EU parliament adopts law for safer, greener trucks
The European parliament has adopted a law allowing for longer heavier trucks as long as manufacturers build more aerodynamic, less polluting and less dangerous vehicles.
Strasbourg (France): The European parliament has adopted a law allowing for longer heavier trucks as long as manufacturers build more aerodynamic, less polluting and less dangerous vehicles.
The legislation adopted yesterday will see lorries with more rounded cabs plying European Union roads from 2017, offering their drivers a better field of vision to spot bicycles and motorcycles in particular, lawmakers said.
The cabs will also have a deflective shape to reduce the impact of collisions.
"We have made sure that the lorries are safer, both for drivers and other users of the road," according to Jorg Leichtfried, a socialist member of parliament from Austria who guided the law through the chamber.
The trucks can be up to a tonne heavier than before as long as they have greener fueling systems.
Until now, manufacturers were dissuaded from developing hybrid or electric motors because they would make the truck heavier and require operators to carry lighter loads to meet EU norms.
"It will encourage greener transport," said Violeta Bulc, the European commissioner for transport.

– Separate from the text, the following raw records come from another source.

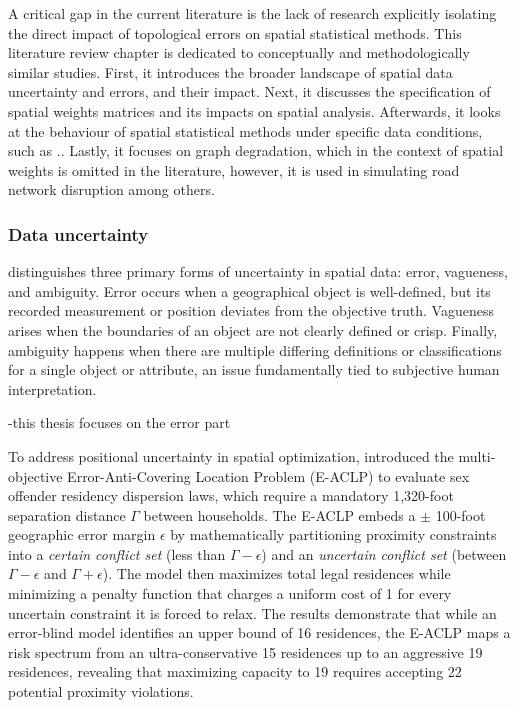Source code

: \documentclass[
  english,
  12pt,
  a4paper,
]{article}
\begin{document}
A critical gap in the current literature is the lack of research
explicitly isolating the direct impact of topological errors on spatial
statistical methods. This literature review chapter is dedicated to
conceptually and methodologically similar studies. First, it introduces
the broader landscape of spatial data uncertainty and errors, and their
impact. Next, it discusses the specification of spatial weights matrices
and its impacts on spatial analysis. Afterwards, it looks at the
behaviour of spatial statistical methods under specific data conditions,
such as .. Lastly, it focuses on graph degradation, which in the context
of spatial weights is omitted in the literature, however, it is used in
simulating road network disruption among others.

\subsubsection{Data uncertainty}\label{data-uncertainty}

\citet{fisher1999models} distinguishes three primary forms of
uncertainty in spatial data: error, vagueness, and ambiguity. Error
occurs when a geographical object is well-defined, but its recorded
measurement or position deviates from the objective truth. Vagueness
arises when the boundaries of an object are not clearly defined or
crisp. Finally, ambiguity happens when there are multiple differing
definitions or classifications for a single object or attribute, an
issue fundamentally tied to subjective human interpretation.

-this thesis focuses on the error part

To address positional uncertainty in spatial optimization,
\citet{wei2012} introduced the multi-objective Error-Anti-Covering
Location Problem (E-ACLP) to evaluate sex offender residency dispersion
laws, which require a mandatory 1,320-foot separation distance
\(\Gamma\) between households. The E-ACLP embeds a \(\pm\) 100-foot
geographic error margin \(\epsilon\) by mathematically partitioning
proximity constraints into a \emph{certain conflict set} (less than
\(\Gamma - \epsilon\)) and an \emph{uncertain conflict set} (between
\(\Gamma - \epsilon\) and \(\Gamma + \epsilon\)). The model then
maximizes total legal residences while minimizing a penalty function
that charges a uniform cost of 1 for every uncertain constraint it is
forced to relax. The results demonstrate that while an error-blind model
identifies an upper bound of 16 residences, the E-ACLP maps a risk
spectrum from an ultra-conservative 15 residences up to an aggressive 19
residences, revealing that maximizing capacity to 19 requires accepting
22 potential proximity violations.
\end{document}

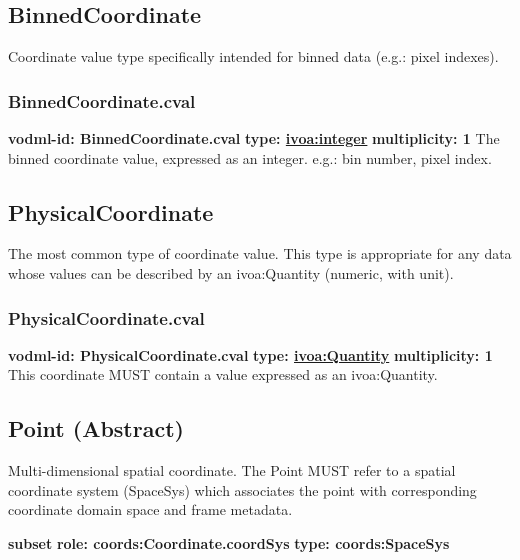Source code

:   \subsection{BinnedCoordinate}
  \label{sect:BinnedCoordinate}
    Coordinate value type specifically intended for binned data (e.g.: pixel indexes).

    \subsubsection{BinnedCoordinate.cval}
      \textbf{vodml-id: BinnedCoordinate.cval} \newline
      \textbf{type: \hyperref[sect:ivoa]{ivoa:integer}} \newline
      \textbf{multiplicity: 1} \newline 
      The binned coordinate value, expressed as an integer. e.g.: bin number, pixel index.


  \subsection{PhysicalCoordinate}
  \label{sect:PhysicalCoordinate}
    The most common type of coordinate value. This type is appropriate for any data whose values can be described by an ivoa:Quantity (numeric, with unit).

    \subsubsection{PhysicalCoordinate.cval}
      \textbf{vodml-id: PhysicalCoordinate.cval} \newline
      \textbf{type: \hyperref[sect:ivoa]{ivoa:Quantity}} \newline
      \textbf{multiplicity: 1} \newline 
      This coordinate MUST contain a value expressed as an ivoa:Quantity.


  \subsection{Point (Abstract)}
  \label{sect:Point}
    Multi-dimensional spatial coordinate. The Point MUST refer to a spatial coordinate system (SpaceSys) which associates the point with corresponding coordinate domain space and frame metadata.

    \noindent \textbf{subset} \newline
    \indent   \textbf{role: coords:Coordinate.coordSys} \newline
    \indent   \textbf{type: coords:SpaceSys} \newline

"With the use of low-carbon technologies it will make trucks more aerodynamic and therefore more fuel-efficient," she said.
And she added: "It will promote innovation ..., and this will boost the competitiveness of the EU industry at a global level."
The socialists and the Greens welcomed a compromise that allowed for greater safety and a cleaner environment but did not open the way to mega trucks of more than 60 tonnes.
The last laws setting the specifications of lorries dates back to 1996.
The text must now be approved by the Council of the European Union, which group's the 28 EU member states.
Lawmakers said approval was a formality.